US Capitol police and supporters of President Donald Trump, including Jake Angeli, a QAnon supporter known for his painted face and horned hat, 6 January, 2021, Washington, DC. Photo: SAUL LOEB/AFP via Getty Images

As absurd as they look, the images from the US Capitol are destined to be venerated in the most disaffected corners of the internet for decades to come

Wednesday’s clownish desecration of American democracy was a tragedy in two acts. There was the carnivalesque mob baying for blood within the Capitol; and then there was the rapid-fire stream of images uploaded to social media, beamed directly into the eyes of aghast, captivated remote witnesses. Every conceivable angle of the chaos was covered, either by the trigger-happy rioters snapping obliviously on their smartphones (seemingly unfazed by the potential consequences of their actions), or by the media scrum that documented the cosplay coup in real time.

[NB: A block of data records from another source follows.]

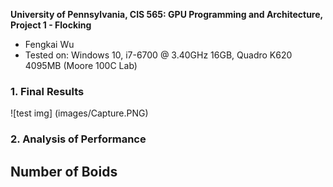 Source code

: **University of Pennsylvania, CIS 565: GPU Programming and Architecture,
Project 1 - Flocking**

* Fengkai Wu
* Tested on: Windows 10, i7-6700 @ 3.40GHz 16GB, Quadro K620 4095MB (Moore 100C Lab)

### 1. Final Results
![test img]
(images/Capture.PNG)
### 2. Analysis of Performance
##   Number of Boids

It was Hieronymus Bosch’s The Garden of Earthly Delights, restaged as an orgy of near-cosmic stupidity.

Hieronymus Bosch, The Garden of Earthly Delights, 1490-1510. Courtesy Wikimedia Commons

Despite the conviction of some participants that they were genuinely instigating revolution, they appeared keener on devising a series of photo opportunities (what the internet theorist Nathan Jurgenson might describe as the ‘social photo’). In one, the tattooed, topless QAnon ‘shaman’ Jack Angeli flexed his biceps in the Senate Chamber while wearing what appeared to be a horned spin on Native American headdress – a theatrical call-back to the politics of the frontier. In another, a bearded boomer nested in the House Speaker’s office, posing with his feet on the desk. That particular shot captured an unmistakably infantile energy; perhaps, he might have reasoned, the hollow iconography of a power-grab would suffice. These pictures feel in tune with Jurgenson’s argument that the social photo is a ‘unit of communication’ rather than a stand-alone media object; the extremist mob constructed visuals to not just remember the event, but to talk to one another about it – now and in the future.

Courtesy Twitter.

Whether or not these fever-dream images show the actual point of insurrection or are, more likely, the inevitable byproduct of twenty-first century-rioters armed with smartphones and social-media accounts, their power shouldn’t be underestimated. These pictures will now constitute a powerful folklore for a whole subculture of whacked-out, anti-establishment far-righters, the latest chapter in alt-right visual storytelling which includes the equally absurd Pepe The Frog. There’s a self-aware, almost playful quality to both their mise-en-scène and, dare I say it, costume design: the sinister all-too-real actors flanked by the gaudy excess of the Capitol’s interiors; confederate flags paraded through the portrait-lined halls. As deranged as they are, these are images imbued with as much of a sense of mythos as the history paintings which hover in the background – new symbols of a temporary reclamation of power, destined to be venerated in the most depressing and disaffected corners of the internet for decades to come.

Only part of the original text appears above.